* The task: Quote the entries below from the line with "the teacher network." through the line with "The networks $g$", both ends included, and only those lines.

Saved entries:
Segment Open

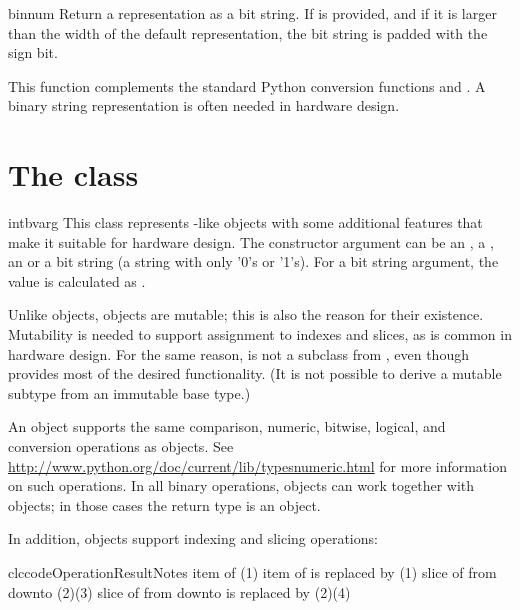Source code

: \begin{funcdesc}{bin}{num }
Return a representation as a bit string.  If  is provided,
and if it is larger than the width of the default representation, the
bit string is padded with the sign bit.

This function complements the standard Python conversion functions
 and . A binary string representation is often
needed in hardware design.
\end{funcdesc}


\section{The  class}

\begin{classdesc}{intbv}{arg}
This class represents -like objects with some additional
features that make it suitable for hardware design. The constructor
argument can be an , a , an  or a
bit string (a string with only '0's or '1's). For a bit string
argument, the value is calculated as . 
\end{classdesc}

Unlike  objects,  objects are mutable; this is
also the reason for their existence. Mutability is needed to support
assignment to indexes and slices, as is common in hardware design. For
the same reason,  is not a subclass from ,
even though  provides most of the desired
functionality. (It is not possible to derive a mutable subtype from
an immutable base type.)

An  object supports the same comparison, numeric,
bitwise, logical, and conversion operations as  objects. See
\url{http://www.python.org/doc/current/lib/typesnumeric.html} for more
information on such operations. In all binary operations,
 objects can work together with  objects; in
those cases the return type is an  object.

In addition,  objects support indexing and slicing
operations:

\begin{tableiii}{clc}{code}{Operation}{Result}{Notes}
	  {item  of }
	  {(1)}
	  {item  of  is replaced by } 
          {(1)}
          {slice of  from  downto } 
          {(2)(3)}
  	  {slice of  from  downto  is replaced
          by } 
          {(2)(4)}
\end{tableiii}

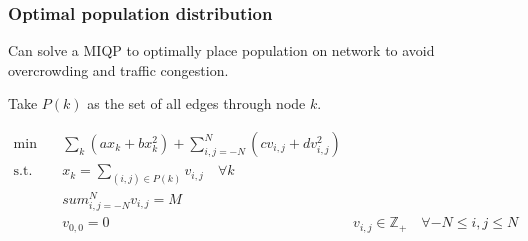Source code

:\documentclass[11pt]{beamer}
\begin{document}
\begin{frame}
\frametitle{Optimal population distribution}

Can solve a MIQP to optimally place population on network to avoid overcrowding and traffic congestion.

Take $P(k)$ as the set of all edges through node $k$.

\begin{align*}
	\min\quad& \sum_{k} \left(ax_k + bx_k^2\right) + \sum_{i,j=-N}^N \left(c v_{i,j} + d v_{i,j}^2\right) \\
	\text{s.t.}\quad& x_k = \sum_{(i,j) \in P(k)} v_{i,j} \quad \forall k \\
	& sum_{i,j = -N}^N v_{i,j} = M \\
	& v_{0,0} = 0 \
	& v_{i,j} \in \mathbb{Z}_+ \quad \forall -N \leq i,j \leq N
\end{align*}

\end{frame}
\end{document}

Segment Closed
Segment Open

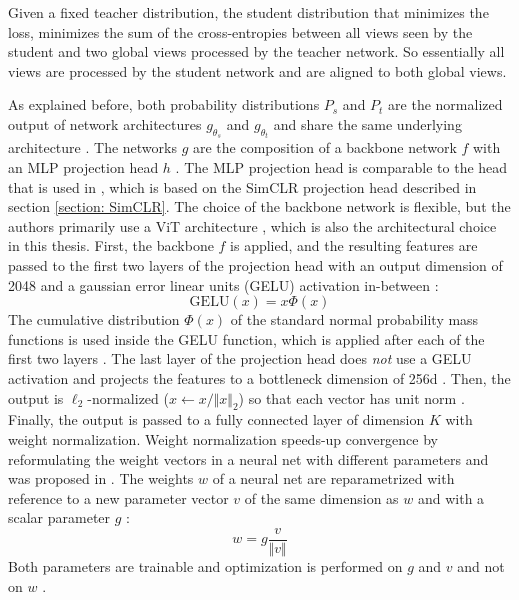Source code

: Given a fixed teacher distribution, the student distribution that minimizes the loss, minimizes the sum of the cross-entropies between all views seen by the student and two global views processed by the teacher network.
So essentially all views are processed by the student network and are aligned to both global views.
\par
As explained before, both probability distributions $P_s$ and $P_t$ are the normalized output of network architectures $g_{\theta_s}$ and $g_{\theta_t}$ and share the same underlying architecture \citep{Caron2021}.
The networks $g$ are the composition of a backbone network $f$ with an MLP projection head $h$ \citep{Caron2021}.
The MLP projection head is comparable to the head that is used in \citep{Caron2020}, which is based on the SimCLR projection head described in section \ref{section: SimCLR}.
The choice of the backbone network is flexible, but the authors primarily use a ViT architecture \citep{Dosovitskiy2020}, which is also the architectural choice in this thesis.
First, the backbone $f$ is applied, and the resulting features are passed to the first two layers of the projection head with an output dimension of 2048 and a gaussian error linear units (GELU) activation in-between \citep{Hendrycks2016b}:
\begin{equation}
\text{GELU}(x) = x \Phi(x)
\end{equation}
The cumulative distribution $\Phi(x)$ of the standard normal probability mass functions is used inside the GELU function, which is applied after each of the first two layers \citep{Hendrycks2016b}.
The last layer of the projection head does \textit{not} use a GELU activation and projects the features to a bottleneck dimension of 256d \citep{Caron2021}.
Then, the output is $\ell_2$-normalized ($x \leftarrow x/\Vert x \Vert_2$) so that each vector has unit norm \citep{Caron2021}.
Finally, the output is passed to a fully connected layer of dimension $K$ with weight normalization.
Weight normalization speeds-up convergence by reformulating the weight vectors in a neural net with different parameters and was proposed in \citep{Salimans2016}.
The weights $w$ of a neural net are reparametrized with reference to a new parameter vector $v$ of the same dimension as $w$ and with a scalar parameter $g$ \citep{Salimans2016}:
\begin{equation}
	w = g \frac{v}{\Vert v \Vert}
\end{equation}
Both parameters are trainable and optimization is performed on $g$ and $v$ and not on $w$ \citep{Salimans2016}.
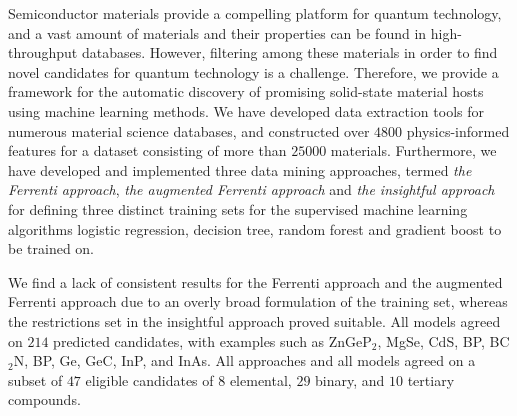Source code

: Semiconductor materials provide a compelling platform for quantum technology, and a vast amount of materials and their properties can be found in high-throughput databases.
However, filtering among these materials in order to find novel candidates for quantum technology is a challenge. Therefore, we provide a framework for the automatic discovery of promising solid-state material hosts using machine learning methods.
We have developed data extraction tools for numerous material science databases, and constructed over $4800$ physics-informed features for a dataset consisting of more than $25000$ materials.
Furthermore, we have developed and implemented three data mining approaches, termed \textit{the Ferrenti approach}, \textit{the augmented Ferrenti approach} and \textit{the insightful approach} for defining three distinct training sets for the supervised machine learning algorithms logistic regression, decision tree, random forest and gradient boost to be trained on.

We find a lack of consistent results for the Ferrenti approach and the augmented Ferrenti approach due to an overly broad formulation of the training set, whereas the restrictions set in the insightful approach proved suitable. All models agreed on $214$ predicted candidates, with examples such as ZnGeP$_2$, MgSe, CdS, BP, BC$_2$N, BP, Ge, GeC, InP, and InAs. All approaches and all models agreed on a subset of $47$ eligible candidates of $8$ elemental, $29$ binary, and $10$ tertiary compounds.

Segment Closed
Segment Open

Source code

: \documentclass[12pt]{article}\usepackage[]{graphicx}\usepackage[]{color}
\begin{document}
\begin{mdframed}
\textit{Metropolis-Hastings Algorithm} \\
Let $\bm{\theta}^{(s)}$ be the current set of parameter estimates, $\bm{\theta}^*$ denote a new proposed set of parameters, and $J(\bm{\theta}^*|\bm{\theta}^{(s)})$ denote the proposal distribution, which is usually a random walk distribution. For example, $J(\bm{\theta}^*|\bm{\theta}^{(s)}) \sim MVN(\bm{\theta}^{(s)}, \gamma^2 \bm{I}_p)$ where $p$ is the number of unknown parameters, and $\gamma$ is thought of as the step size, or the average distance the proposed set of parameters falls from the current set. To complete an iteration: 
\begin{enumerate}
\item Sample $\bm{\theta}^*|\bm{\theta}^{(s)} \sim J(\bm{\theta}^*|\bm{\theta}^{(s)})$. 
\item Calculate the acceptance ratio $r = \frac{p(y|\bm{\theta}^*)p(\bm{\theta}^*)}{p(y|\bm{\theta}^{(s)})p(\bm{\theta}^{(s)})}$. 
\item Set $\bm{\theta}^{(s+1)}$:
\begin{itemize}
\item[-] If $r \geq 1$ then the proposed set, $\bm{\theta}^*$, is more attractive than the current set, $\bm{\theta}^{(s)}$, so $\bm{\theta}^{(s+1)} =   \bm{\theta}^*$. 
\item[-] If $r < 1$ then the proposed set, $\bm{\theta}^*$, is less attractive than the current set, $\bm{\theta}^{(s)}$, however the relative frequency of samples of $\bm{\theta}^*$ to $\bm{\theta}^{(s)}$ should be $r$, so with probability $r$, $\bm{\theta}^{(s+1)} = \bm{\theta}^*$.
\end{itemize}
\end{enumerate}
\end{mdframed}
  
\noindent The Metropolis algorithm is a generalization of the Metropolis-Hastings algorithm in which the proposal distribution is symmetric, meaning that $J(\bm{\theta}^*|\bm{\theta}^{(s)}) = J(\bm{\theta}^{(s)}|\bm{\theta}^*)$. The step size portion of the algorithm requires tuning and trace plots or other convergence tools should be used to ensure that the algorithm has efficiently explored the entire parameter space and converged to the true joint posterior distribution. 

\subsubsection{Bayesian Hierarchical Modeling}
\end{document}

Segment Closed

* Response:
: Given a fixed teacher distribution, the student distribution that minimizes the loss, minimizes the sum of the cross-entropies between all views seen by the student and two global views processed by the teacher network.
So essentially all views are processed by the student network and are aligned to both global views.
\par
As explained before, both probability distributions $P_s$ and $P_t$ are the normalized output of network architectures $g_{\theta_s}$ and $g_{\theta_t}$ and share the same underlying architecture \citep{Caron2021}.
The networks $g$ are the composition of a backbone network $f$ with an MLP projection head $h$ \citep{Caron2021}.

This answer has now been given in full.